Copy word for word, please, the lines of the entries below running from the one containing "Following are some" to the one containing "###didTurnRight(threeDModelObjectId)", both ends included.

Data for the task Block Start

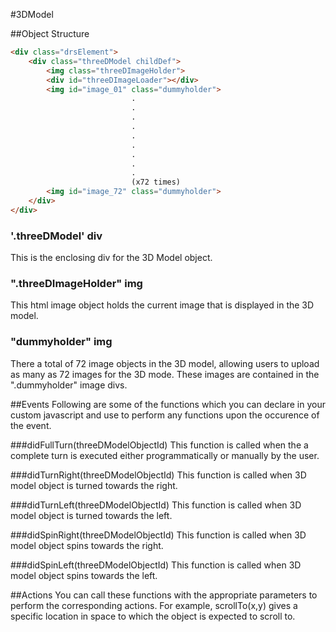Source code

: #3DModel

##Object Structure

```html
<div class="drsElement">
	<div class="threeDModel childDef">
		<img class="threeDImageHolder">
		<div id="threeDImageLoader"></div>
		<img id="image_01" class="dummyholder">
		                   .
		                   .
		                   .
		                   .
		                   .
		                   .
		                   .
		                   .
		                   .
		                   (x72 times)
		<img id="image_72" class="dummyholder">                   
	</div>	
</div>
```

### '.threeDModel' div
This is the enclosing div for the 3D Model object.

### ".threeDImageHolder" img
This html image object holds the current image that is displayed in the 3D model.

### "dummyholder" img
There a total of 72 image objects in the 3D model, allowing users to upload as many as 72 images for the 3D mode. These images are contained in the ".dummyholder" image divs.

##Events
Following are some of the functions which you can declare in your custom javascript and use to perform any functions upon the occurence of the event.

###didFullTurn(threeDModelObjectId)
This function is called when the a complete turn is executed either programmatically or manually by the user.

###didTurnRight(threeDModelObjectId)
This function is called when 3D model object is turned towards the right.

###didTurnLeft(threeDModelObjectId)
This function is called when 3D model object is turned towards the left.

###didSpinRight(threeDModelObjectId)
This function is called when 3D model object spins towards the right.

###didSpinLeft(threeDModelObjectId)
This function is called when 3D model object spins towards the left.

##Actions
You can call these functions with the appropriate parameters to perform the corresponding actions. For example, scrollTo(x,y) gives a specific location in space to which the object is expected to scroll to.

Data for the task Block End

### [The completed task]
Following are some of the functions which you can declare in your custom javascript and use to perform any functions upon the occurence of the event.

###didFullTurn(threeDModelObjectId)
This function is called when the a complete turn is executed either programmatically or manually by the user.

###didTurnRight(threeDModelObjectId)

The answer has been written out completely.